自由に浜辺を 歩けるそんな日が いつかは

朝、自宅前から乗ったバスを降り、美味しそうなベーグルや挽きたてのコーヒーの匂いをかぎながら、地下鉄の駅へ向かう道を歩くと、古い映画館の前を通る。

ゲイの集まる街の中心にある映画館だけあって、上映される映画も最新作ではなく、何十年も前の名画だったり、オカマが好きそうなB級映画だったりするのだが、先週やっていたのは、ディズニーの「リトル・マーメイド」!

しかも"Sing-a-long"と呼ばれる、スクリーンに劇中歌の歌詞が出てきて、登場人物になりきって歌ってよい、という女優ぶりたがるオカマ達にもってこいの企画。

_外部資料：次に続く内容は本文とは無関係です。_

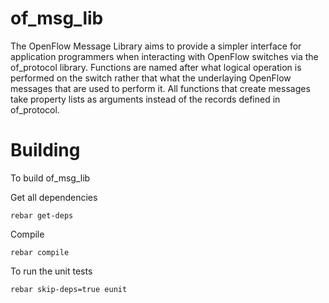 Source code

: of_msg_lib
==========

The OpenFlow Message Library aims to provide a simpler interface for application programmers when interacting with OpenFlow switches via the of_protocol library. Functions are named after what logical operation is performed on the switch rather that what the underlaying OpenFlow messages that are used to perform it. All functions that create messages take property lists as arguments instead of the records defined in of_protocol.

Building
========

To build of_msg_lib

Get all dependencies

```
rebar get-deps
```

Compile

```
rebar compile
```

To run the unit tests

```
rebar skip-deps=true eunit
```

早速、いつものオカマ仲間にグループメールを送ってみる。

「週末、リトルマーメイド、カストロシアターでやってるみたいだけど、どうよ?」
すると即、K枝から返事が入る。
「えー、私、観た事ないし歌えないからパス・・・」

確かに、自分もディズニー映画にあまり興味がなく、今まで観たことがあるのは、「アナと雪の女王」くらいで、このリトル・マーメイドも観たことがない。(ジブリ映画なら全作欠かさず観てるけど!)。

観にいっても、歌えないじゃないのよっ。

それをアメリカ人オカマのE子に言うと、「あんた、ゲイでリトルマーメイド観てないなんて、モグリだよ!」と叱られる始末。

そこまで言うならと、家で安物ワインのボトルでもあけて、Amazonでレンタルして観ることに。

1989年の作品ということで少々絵づらは古いが、人魚のアリエルが地上の普通の人間が住む世界を夢見て歌う「Part of Your World」が始まったら、酒が入ってたせいか、思わず大泣きする自分。

観終わった後、ゲイに人気があるのも分かる気がしたのは、アリエルが水面から出て日のあたるところで生活するのを夢みて、いつしかその夢を達成し、ついでに素敵ないいオトコまで捕まえちゃうところに、自分達を投影したいからなのかもしれぬ。(夢見すぎ?)

そういえば、アナと雪の女の「Let It Go」も、ゲイが大好きなのは、「もうあたしたち、ありのまま(のオカマ)でいいのよ!」とディズニーが認めたのよと、ドラアグクイーンのおネエさんが言ってたのも思い出した。

そりゃ、ゲイの政治家の彼が、アリエルぶって、こういうことをしたくなるのも分かる!

人魚になりきるBrian Sims氏(動画はこちら

自分も思わず、itunesで映画のサントラ(とついでに劇団四季の日本語版も)を購入。

電車の中で、携帯片手にリトルマーメイド聴いてる中年のおっさんがいたら、それあたしです・・・。


Castro Theatre 
429 Castro St, San Francisco, CA 94114

毎年冬になるとやる「サウンド・オブ・ミュージック」のSing a longも楽しいです。